Jamie Salmon
- Born: 16 October 1959 (age 66) Hong Kong
- Height: 1.83 m (6 ft 0 in)
- Weight: 84 kg (185 lb)

Rugby union career
- Position: Centre

International career
- Years: Team / Apps / (Points)
- 1980-1981: New Zealand / 7 / (8)
- 1985-1987: England / 12 / (4)

= Jamie Salmon =

England & NZ international rugby union player

James Lionel Broome Salmon (born 16 October 1959) is a former rugby union player. Born in Hong Kong, he played international rugby for both New Zealand, winning three caps, and England, winning 12 caps. He is the only man to have played for both countries' senior national teams.

==Career==
Salmon played as a centre. He moved to New Zealand in 1977 after not being selected in a Kent under-19 trial. He became a Wellington player in 1980, then first appeared for New Zealand at under-23 level before being selected for a match against Fiji which did not carry full capped status.

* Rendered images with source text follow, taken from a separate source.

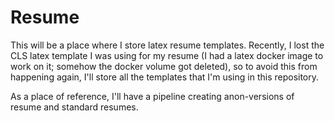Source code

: # Resume
This will be a place where I store latex resume templates. Recently, I lost the CLS latex template I was using for my resume (I had a latex docker image to work on it; somehow the docker volume got deleted), so to avoid this from happening again, I'll store all the templates that I'm using in this repository.

As a place of reference, I'll have a pipeline creating anon-versions of resume and standard resumes.
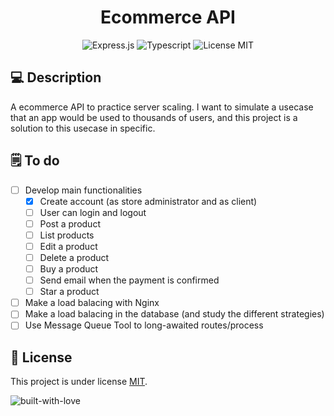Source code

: <h1 align="center">
  Ecommerce API
</h1>

<div align="center">

  ![Express.js](https://img.shields.io/badge/Express.js-000000?style=for-the-badge&logo=express&logoColor=white)
  ![Typescript](https://img.shields.io/badge/TypeScript-007ACC?style=for-the-badge&logo=typescript&logoColor=white)
  ![License MIT](https://img.shields.io/badge/LICENSE-MIT-EA4560?style=for-the-badge)
</div>

## 💻 Description

A ecommerce API to practice server scaling. I want to simulate a usecase that an app 
would be used to thousands of users, and this project is a solution to this usecase in specific.

## 🗒️ To do

 - [ ] Develop main functionalities 
   - [x] Create account (as store administrator and as client)
   - [ ] User can login and logout
   - [ ] Post a product
   - [ ] List products
   - [ ] Edit a product
   - [ ] Delete a product
   - [ ] Buy a product 
   - [ ] Send email when the payment is confirmed
   - [ ] Star a product
 - [ ] Make a load balacing with Nginx
 - [ ] Make a load balacing in the database (and study the different strategies)
 - [ ] Use Message Queue Tool to long-awaited routes/process 

## 📝 License

This project is under license [MIT](./LICENSE).

![built-with-love](https://forthebadge.com/images/badges/built-with-love.svg)


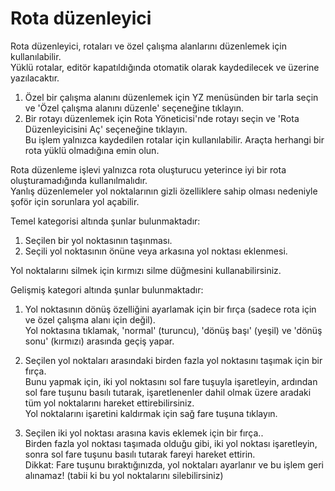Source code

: # Rota düzenleyici

  
Rota düzenleyici, rotaları ve özel çalışma alanlarını düzenlemek için kullanılabilir.  
Yüklü rotalar, editör kapatıldığında otomatik olarak kaydedilecek ve üzerine yazılacaktır.  
  
1) Özel bir çalışma alanını düzenlemek için YZ menüsünden bir tarla seçin ve 'Özel çalışma alanını düzenle' seçeneğine tıklayın.  
2) Bir rotayı düzenlemek için Rota Yöneticisi'nde rotayı seçin ve 'Rota Düzenleyicisini Aç' seçeneğine tıklayın.   
   Bu işlem yalnızca kaydedilen rotalar için kullanılabilir. Araçta herhangi bir rota yüklü olmadığına emin olun.  
  
Rota düzenleme işlevi yalnızca rota oluşturucu yeterince iyi bir rota oluşturamadığında kullanılmalıdır.  
Yanlış düzenlemeler yol noktalarının gizli özelliklere sahip olması nedeniyle şoför için sorunlara yol açabilir.  


  
Temel kategorisi altında şunlar bulunmaktadır:  
1) Seçilen bir yol noktasının taşınması.  
2) Seçili yol noktasının önüne veya arkasına yol noktası eklenmesi.  
  
Yol noktalarını silmek için kırmızı silme düğmesini kullanabilirsiniz.  


  
Gelişmiş kategori altında şunlar bulunmaktadır:  
1) Yol noktasının dönüş özelliğini ayarlamak için bir fırça (sadece rota için ve özel çalışma alanı için değil).  
Yol noktasına tıklamak, 'normal' (turuncu), 'dönüş başı' (yeşil) ve 'dönüş sonu' (kırmızı) arasında geçiş yapar.  
  
2) Seçilen yol noktaları arasındaki birden fazla yol noktasını taşımak için bir fırça.  
Bunu yapmak için, iki yol noktasını sol fare tuşuyla işaretleyin, ardından sol fare tuşunu basılı tutarak, işaretlenenler dahil olmak üzere aradaki tüm yol noktalarını hareket ettirebilirsiniz.  
Yol noktalarını işaretini kaldırmak için sağ fare tuşuna tıklayın.  
  
3) Seçilen iki yol noktası arasına kavis eklemek için bir fırça..  
Birden fazla yol noktası taşımada olduğu gibi, iki yol noktası işaretleyin, sonra sol fare tuşunu basılı tutarak fareyi hareket ettirin.  
Dikkat: Fare tuşunu bıraktığınızda, yol noktaları ayarlanır ve bu işlem geri alınamaz! (tabii ki bu yol noktalarını silebilirsiniz)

Qualifying through residency, he was selected for New Zealand's tour to Europe in the autumn of 1981 and won all his three international caps on that tour. He made his full New Zealand debut against Romania in Bucharest and played in both tests against France.

Salmon moved back to England at the end of the 1983 New Zealand season having made 64 appearances for Wellington. He made his England international debut on 1 June 1985 against his former team, New Zealand, in Christchurch, losing 18–13. His last appearance for England was in the 1987 Rugby World Cup against Wales in Brisbane, losing 16–3. He won twelve caps for England in addition to his three for New Zealand.

He played his club rugby with Harlequins, and after retiring had an executive role with them.

Since retiring from rugby, he has worked for Sky Sports and ITV and also has a column in The Daily Telegraph.

Salmon is the son of Gerald Mordaunt Broome Salmon and the brother of Hugh Salmon.